*Your task*. Report each line from the listing that the string "modules" appears in.

*Given data*.
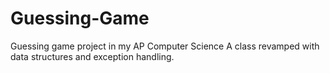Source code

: # Guessing-Game
Guessing game project in my AP Computer Science A class revamped with data structures and exception handling.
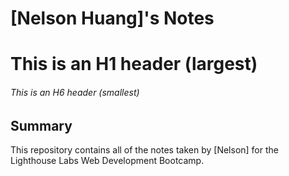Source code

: # [Nelson Huang]'s Notes
# This is an H1 header (largest)
###### This is an H6 header (smallest)
## Summary 

This repository contains all of the notes taken by [Nelson] for the Lighthouse Labs Web Development Bootcamp.

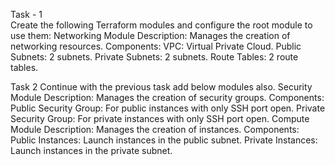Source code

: Task - 1  
Create the following Terraform modules and configure the root module to use them: 
Networking Module 
Description: Manages the creation of networking resources. 
Components: 
VPC: Virtual Private Cloud. 
Public Subnets: 2 subnets. 
Private Subnets: 2 subnets. 
Route Tables: 2 route tables.

Task 2 
Continue with the previous task add below modules also. 
Security Module 
Description: Manages the creation of security groups. 
Components: 
Public Security Group: For public instances with only SSH port open. 
Private Security Group: For private instances with only SSH port open. 
Compute Module 
Description: Manages the creation of instances. 
Components: 
Public Instances: Launch instances in the public subnet. 
Private Instances: Launch instances in the private subnet.
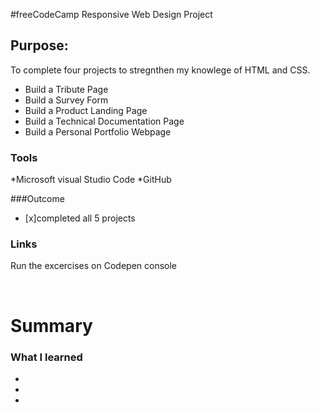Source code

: #freeCodeCamp Responsive Web Design Project

## Purpose:

To complete four projects to stregnthen my knowlege of HTML and CSS.

- Build a Tribute Page
- Build a Survey Form
- Build a Product Landing Page
- Build a Technical Documentation Page
- Build a Personal Portfolio Webpage

### Tools

*Microsoft visual Studio Code
*GitHub

###Outcome

- [x]completed all 5 projects

### Links

Run the excercises on Codepen console

<br />

# Summary

### What I learned

-
-
-
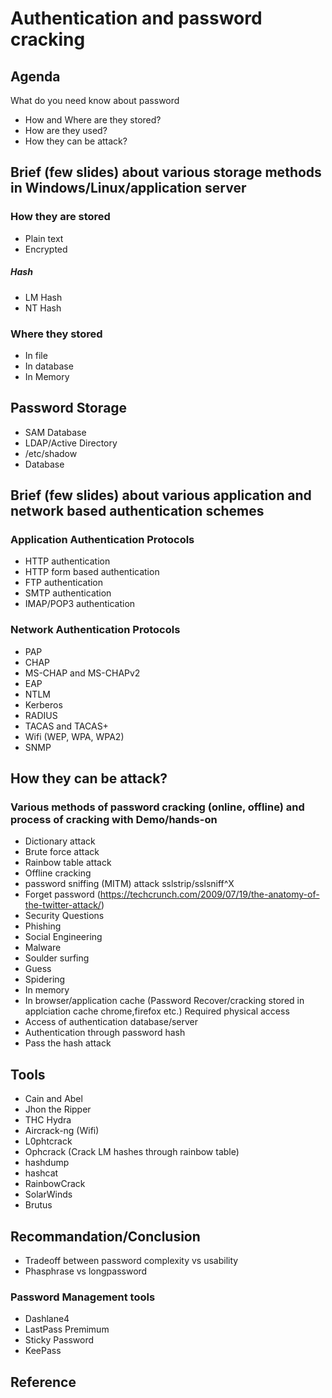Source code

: Authentication and password cracking
====================================
## Agenda
What do you need know about password
* How and Where are they stored?
* How are they used?
* How they can be attack?
## Brief (few slides) about various storage methods in Windows/Linux/application server
### How they are stored
* Plain text
* Encrypted
##### Hash
* LM Hash
* NT Hash
### Where they stored
* In file
* In database
* In Memory
## Password Storage
* SAM Database
* LDAP/Active Directory
* /etc/shadow
* Database
## Brief (few slides) about various application and network based authentication schemes
### Application Authentication Protocols
* HTTP authentication
* HTTP form based authentication
* FTP authentication
* SMTP authentication
* IMAP/POP3 authentication
### Network Authentication Protocols
* PAP
* CHAP
* MS-CHAP and MS-CHAPv2
* EAP
* NTLM
* Kerberos
* RADIUS
* TACAS and TACAS+
* Wifi (WEP, WPA, WPA2)
* SNMP
## How they can be attack?
### Various methods of password cracking (online, offline) and process of cracking with Demo/hands-on
* Dictionary attack
* Brute force attack
* Rainbow table attack
* Offline cracking
* password sniffing (MITM) attack sslstrip/sslsniff^X
* Forget password (https://techcrunch.com/2009/07/19/the-anatomy-of-the-twitter-attack/)
* Security Questions
* Phishing
* Social Engineering
* Malware
* Soulder surfing
* Guess
* Spidering
* In memory
* In browser/application cache (Password Recover/cracking stored in applciation cache chrome,firefox etc.) Required physical access
* Access of authentication database/server
* Authentication through password hash
* Pass the hash attack
## Tools
* Cain and Abel
* Jhon the Ripper
* THC Hydra
* Aircrack-ng (Wifi)
* L0phtcrack
* Ophcrack (Crack LM hashes through rainbow table)
* hashdump
* hashcat
* RainbowCrack
* SolarWinds
* Brutus
## Recommandation/Conclusion
* Tradeoff between password complexity vs usability
* Phasphrase vs longpassword
### Password Management tools
* Dashlane4
* LastPass Premimum
* Sticky Password
* KeePass
## Reference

*Written response*.
Create the following Terraform modules and configure the root module to use them: 
Continue with the previous task add below modules also. 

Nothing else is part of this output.